Alors que des milliers de personnes venant d’Amérique centrale tentent de se rendre aux États-Unis, Oxfam et ses partenaires locaux portent assistance à quelque 5 000 personnes bloquées à la frontière entre le Guatemala et le Mexique. Au Guatemala, nous distribuons des colis alimentaires, des matelas ainsi que des nécessaires de toilette et nous installons des latrines dans les lieux d’hébergement de la ville de Tecún Umán. Au Mexique, nous apportons une aide à différents points de leur traversée du pays.
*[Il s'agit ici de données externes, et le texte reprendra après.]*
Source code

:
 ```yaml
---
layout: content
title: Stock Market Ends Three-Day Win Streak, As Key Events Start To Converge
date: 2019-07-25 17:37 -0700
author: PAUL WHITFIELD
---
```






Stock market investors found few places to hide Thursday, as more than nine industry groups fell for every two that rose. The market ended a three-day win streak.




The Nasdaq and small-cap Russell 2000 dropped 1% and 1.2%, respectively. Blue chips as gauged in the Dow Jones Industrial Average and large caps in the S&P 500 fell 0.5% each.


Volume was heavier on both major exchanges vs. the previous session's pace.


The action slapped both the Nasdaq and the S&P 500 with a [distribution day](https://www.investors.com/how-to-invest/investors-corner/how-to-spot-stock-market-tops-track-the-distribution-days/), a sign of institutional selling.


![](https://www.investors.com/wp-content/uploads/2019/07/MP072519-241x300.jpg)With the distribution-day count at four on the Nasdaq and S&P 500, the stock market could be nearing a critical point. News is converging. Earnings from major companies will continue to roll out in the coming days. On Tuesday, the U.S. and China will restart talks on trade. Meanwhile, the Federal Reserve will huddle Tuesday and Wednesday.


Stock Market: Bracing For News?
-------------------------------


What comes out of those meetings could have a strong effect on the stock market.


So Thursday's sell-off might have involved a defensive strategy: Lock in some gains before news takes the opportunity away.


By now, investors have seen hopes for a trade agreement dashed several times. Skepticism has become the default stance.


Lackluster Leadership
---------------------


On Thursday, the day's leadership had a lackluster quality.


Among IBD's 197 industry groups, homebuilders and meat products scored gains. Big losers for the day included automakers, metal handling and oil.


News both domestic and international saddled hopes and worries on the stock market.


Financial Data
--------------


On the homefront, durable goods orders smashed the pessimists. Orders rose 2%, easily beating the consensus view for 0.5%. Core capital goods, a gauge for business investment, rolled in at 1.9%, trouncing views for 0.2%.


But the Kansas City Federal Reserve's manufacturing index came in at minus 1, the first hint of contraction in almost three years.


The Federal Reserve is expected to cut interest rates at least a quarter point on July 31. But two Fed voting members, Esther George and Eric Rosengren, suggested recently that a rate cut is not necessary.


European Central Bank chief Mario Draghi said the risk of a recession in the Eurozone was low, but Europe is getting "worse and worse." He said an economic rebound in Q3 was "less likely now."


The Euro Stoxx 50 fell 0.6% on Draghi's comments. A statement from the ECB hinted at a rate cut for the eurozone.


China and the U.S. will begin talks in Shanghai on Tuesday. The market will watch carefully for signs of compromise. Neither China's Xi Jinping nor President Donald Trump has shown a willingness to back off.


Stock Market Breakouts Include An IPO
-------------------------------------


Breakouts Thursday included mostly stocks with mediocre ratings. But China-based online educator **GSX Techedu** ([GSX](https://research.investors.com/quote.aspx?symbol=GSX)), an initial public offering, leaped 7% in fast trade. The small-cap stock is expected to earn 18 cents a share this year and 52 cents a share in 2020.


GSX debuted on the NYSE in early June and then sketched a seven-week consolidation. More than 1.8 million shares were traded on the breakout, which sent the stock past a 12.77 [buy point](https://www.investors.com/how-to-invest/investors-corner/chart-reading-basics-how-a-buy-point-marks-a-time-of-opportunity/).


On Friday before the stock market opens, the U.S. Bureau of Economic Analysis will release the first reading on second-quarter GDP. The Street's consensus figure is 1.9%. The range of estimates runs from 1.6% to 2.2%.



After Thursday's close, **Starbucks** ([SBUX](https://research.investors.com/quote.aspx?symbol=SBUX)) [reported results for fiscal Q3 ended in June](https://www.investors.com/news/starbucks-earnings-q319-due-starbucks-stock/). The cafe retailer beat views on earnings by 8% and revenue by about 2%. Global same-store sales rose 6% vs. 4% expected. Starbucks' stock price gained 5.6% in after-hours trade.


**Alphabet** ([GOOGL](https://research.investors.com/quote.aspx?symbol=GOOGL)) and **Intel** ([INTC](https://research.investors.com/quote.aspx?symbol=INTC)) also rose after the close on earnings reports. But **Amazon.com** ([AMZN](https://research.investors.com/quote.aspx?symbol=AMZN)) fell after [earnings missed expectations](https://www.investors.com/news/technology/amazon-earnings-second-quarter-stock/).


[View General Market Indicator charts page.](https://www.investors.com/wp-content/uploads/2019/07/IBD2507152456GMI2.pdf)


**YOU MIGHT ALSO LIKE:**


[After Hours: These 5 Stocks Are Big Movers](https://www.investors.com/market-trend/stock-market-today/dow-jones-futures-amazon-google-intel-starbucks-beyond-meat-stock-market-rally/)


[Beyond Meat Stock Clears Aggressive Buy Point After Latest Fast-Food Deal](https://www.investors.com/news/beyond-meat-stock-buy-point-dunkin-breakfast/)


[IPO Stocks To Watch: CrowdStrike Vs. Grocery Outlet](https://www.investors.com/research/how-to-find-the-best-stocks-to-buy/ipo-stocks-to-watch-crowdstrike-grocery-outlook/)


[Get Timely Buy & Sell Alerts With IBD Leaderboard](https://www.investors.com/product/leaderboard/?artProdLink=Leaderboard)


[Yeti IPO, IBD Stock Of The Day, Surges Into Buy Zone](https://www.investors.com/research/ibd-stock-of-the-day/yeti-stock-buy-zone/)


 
Pourquoi ces femmes, ces enfants, ces personnes âgées et ces hommes ont-ils fui leur pays ? Pourquoi voyagent-ils ensemble ? Nos réponses à ces questions.

D’où les caravanes de migrants sont-elles parties et quelle est leur destination ?

Le 13 octobre dernier, un groupe de plus de 1 000 personnes a quitté San Pedro Sula, au Honduras, dans l’intention de rejoindre les États-Unis à pied. Cette caravane, dont on estime qu’elle se compose de 7 000 personnes environ, est probablement la plus grande jamais observée. En cours de route, elle s’est scindée en plusieurs groupes qui se trouvent désormais à différents endroits au Mexique. Cette grande caravane a également été suivie par trois autres, parties quelques jours plus tard du Guatemala et du Salvador. 

Pourquoi ces personnes quittent-elles leur pays et que demandent-elles ?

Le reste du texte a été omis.